Some great alternatives would be dried pineapple or mango, and you could opt for toasted pecans or coconut for the pine nuts if you wish. I used sweet golden delicious apples, but if you prefer the more tart flavor of granny smith feel free to use those, but you may want to add an extra tablespoon or two of sugar.

Harvest Pie



  1. Preheat oven to 425. To toast pine nuts, heat a large heavy skillet over med-low heat. Toast nuts about 3 minutes, stirring occasionally, until golden brown. Watch them carefully, pine nuts can burn very quickly.
  2. Line bottom of a 9” deep dish pie plate with ½ of the Dove olive oil pastry crust.
  3. Toss apples with sugar, spices, and cornstarch.
  4. Cover bottom of pastry crust with a layer of apples, then sprinkle 1/3 of the dried apricots, 1/3 of the dried cherries, and 1/3 of the toasted pine nuts.
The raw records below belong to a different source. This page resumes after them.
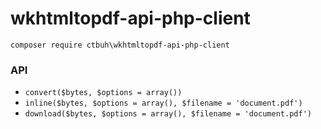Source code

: # wkhtmltopdf-api-php-client


`composer require ctbuh\wkhtmltopdf-api-php-client`


### API

 - `convert($bytes, $options = array())`
 - `inline($bytes, $options = array(), $filename = 'document.pdf')`
 - `download($bytes, $options = array(), $filename = 'document.pdf')`
 
 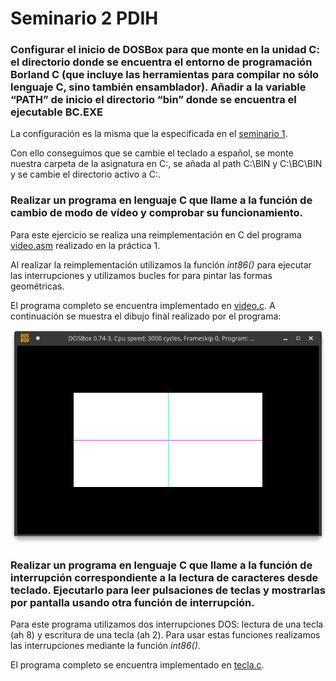 # Seminario 2 PDIH

### Configurar el inicio de DOSBox para que monte en la unidad C: el directorio donde se encuentra el entorno de programación Borland C (que incluye las herramientas para compilar no sólo lenguaje C, sino también ensamblador). Añadir a la variable “PATH” de inicio el directorio “bin” donde se encuentra el ejecutable BC.EXE

La configuración es la misma que la especificada en el [seminario 1](https://github.com/manoliot/PDIH/blob/master/S1/S1.md).

Con ello conseguimos que se cambie el teclado a español, se monte nuestra carpeta de la asignatura en C:, se añada al path C:\BIN y C:\BC\BIN y se cambie el directorio activo a C:.

### Realizar un programa en lenguaje C que llame a la función de cambio de modo de vídeo y comprobar su funcionamiento.

Para este ejercicio se realiza una reimplementación en C del programa [video.asm](https://github.com/manoliot/PDIH/blob/master/P1/video.asm) realizado en la práctica 1. 

Al realizar la reimplementación utilizamos la función *int86()* para ejecutar las interrupciones y utilizamos bucles for para pintar las formas geométricas.

El programa completo se encuentra implementado en [video.c](https://github.com/manoliot/PDIH/blob/master/S2/video.c). A continuación se muestra el dibujo final realizado por el programa:

![video.c](https://github.com/manoliot/PDIH/blob/master/S2/img/video.png)

### Realizar un programa en lenguaje C que llame a la función de interrupción correspondiente a la lectura de caracteres desde teclado. Ejecutarlo para leer pulsaciones de teclas y mostrarlas por pantalla usando otra función de interrupción.

Para este programa utilizamos dos interrupciones DOS: lectura de una tecla (ah 8) y escritura de una tecla (ah 2). Para usar estas funciones realizamos las interrupciones mediante la función *int86()*.

El programa completo se encuentra implementado en [tecla.c](https://github.com/manoliot/PDIH/blob/master/S2/video.c).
Repeat layers until all fruit and nuts are used. Egg wash. Sprinkle with sanding sugar.
  5. Using a small cookie or fondant cutter, cut decorative shapes out of reserved pastry crust for top of pie. (or, cut slits in crust after you place it over filling.)
  6. Fold over edges of crust and crimp to seal. Whisk together egg and cream. Use egg wash to adhere cut outs to top crust, and brush the entire top crust with egg mixture. Sprinkle with sanding sugar and place pie plate on a rimmed baking sheet.
  7. Bake at 425 for 20 minutes. Reduce oven temperature to 375. Bake for an additional 40 minutes, covering edges with foil or a pie shield if browning too quickly. Let cool at least 45 minutes before serving. Enjoy!